(Data entries)

☆ ☆ ☆ ☆ ☆

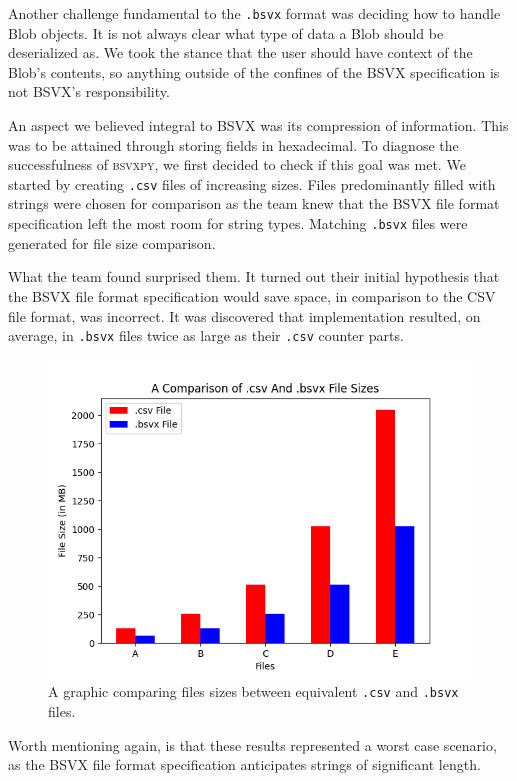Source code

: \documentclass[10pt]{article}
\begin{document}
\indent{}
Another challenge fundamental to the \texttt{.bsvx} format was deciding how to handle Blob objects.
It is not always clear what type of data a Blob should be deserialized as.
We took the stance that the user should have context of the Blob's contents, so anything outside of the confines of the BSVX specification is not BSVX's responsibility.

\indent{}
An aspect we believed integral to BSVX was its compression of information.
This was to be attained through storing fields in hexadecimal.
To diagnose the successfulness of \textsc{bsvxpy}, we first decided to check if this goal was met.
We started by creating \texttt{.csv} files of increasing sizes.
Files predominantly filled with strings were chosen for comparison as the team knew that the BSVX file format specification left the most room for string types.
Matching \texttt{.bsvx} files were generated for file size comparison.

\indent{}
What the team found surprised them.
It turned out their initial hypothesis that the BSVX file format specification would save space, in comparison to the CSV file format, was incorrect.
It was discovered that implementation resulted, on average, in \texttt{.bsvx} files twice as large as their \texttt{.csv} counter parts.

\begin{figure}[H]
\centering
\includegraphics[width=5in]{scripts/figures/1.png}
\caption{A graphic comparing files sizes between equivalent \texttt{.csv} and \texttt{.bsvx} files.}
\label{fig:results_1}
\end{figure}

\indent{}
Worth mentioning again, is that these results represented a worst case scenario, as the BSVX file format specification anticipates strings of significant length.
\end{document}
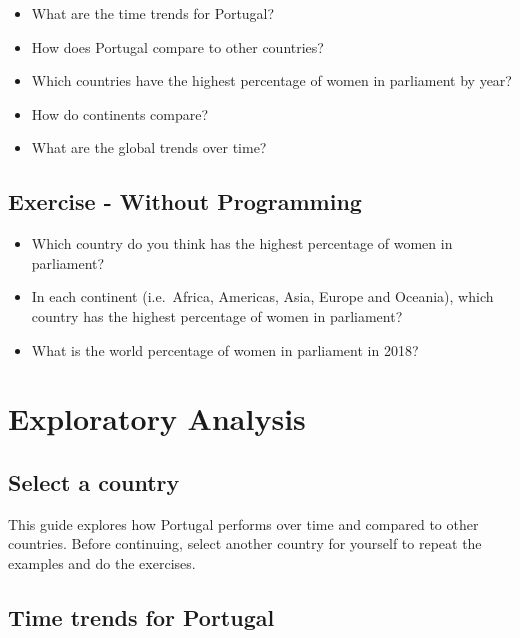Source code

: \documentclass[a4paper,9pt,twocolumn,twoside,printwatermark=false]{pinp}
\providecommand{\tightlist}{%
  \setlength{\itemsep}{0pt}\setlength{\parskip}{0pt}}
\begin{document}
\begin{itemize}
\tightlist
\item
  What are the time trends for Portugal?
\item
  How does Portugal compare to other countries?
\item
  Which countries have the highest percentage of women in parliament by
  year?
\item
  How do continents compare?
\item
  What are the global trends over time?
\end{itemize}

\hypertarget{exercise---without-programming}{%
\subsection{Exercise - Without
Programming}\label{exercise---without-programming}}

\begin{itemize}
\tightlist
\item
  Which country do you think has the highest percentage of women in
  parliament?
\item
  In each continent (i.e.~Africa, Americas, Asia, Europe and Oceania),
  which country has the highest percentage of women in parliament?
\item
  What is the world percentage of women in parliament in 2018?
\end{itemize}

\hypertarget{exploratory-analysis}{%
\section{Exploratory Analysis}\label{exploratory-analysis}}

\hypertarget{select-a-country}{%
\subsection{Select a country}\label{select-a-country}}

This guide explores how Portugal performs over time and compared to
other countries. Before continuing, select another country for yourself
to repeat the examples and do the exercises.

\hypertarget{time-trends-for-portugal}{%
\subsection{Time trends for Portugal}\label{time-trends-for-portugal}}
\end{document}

☆ ☆ ☆ ☆ ☆

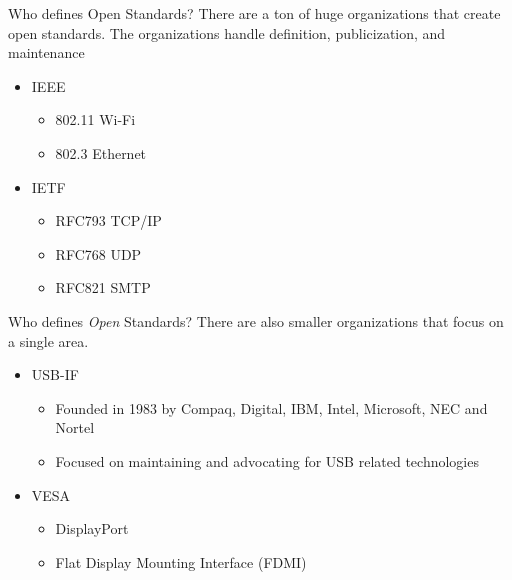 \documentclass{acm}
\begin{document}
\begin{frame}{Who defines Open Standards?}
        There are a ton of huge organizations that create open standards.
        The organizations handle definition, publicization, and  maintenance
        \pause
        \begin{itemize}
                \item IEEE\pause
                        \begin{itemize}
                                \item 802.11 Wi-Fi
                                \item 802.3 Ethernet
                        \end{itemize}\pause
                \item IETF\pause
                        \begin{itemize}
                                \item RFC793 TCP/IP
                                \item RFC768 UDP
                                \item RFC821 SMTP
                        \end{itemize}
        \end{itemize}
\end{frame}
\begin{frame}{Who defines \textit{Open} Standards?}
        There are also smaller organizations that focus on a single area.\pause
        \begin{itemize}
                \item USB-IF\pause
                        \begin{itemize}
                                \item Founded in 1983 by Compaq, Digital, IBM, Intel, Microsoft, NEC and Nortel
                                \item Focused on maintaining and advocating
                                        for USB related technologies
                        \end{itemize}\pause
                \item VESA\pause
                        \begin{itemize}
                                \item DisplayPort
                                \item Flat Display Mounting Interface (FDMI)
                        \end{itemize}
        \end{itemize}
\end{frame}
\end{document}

☆ ☆ ☆ ☆ ☆

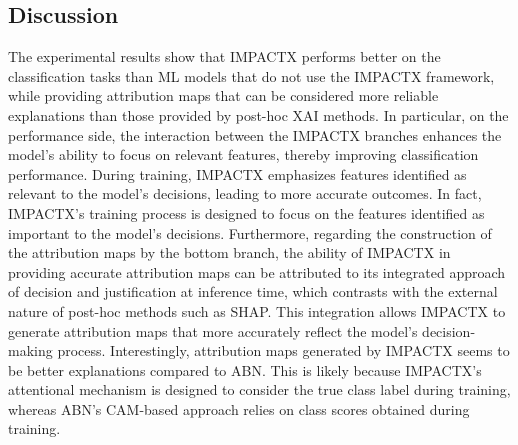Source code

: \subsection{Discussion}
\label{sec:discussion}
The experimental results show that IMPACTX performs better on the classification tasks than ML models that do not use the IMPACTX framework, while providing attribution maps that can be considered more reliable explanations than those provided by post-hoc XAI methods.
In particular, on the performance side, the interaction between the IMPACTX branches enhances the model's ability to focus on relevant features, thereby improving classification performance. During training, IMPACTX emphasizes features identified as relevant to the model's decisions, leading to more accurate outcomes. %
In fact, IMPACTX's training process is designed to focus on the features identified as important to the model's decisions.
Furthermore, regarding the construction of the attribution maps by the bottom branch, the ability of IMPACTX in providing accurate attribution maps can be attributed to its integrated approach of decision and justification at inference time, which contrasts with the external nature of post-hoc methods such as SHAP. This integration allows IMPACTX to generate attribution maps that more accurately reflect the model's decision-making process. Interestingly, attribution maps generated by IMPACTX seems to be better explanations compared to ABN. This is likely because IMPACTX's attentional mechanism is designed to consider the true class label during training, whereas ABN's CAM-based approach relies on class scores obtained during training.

☆ ☆ ☆ ☆ ☆

* **Task to complete**
All lines with the word "organizations" must be located in the data and copied.

* **Task result**
        There are a ton of huge organizations that create open standards.
        The organizations handle definition, publicization, and  maintenance
        There are also smaller organizations that focus on a single area.\pause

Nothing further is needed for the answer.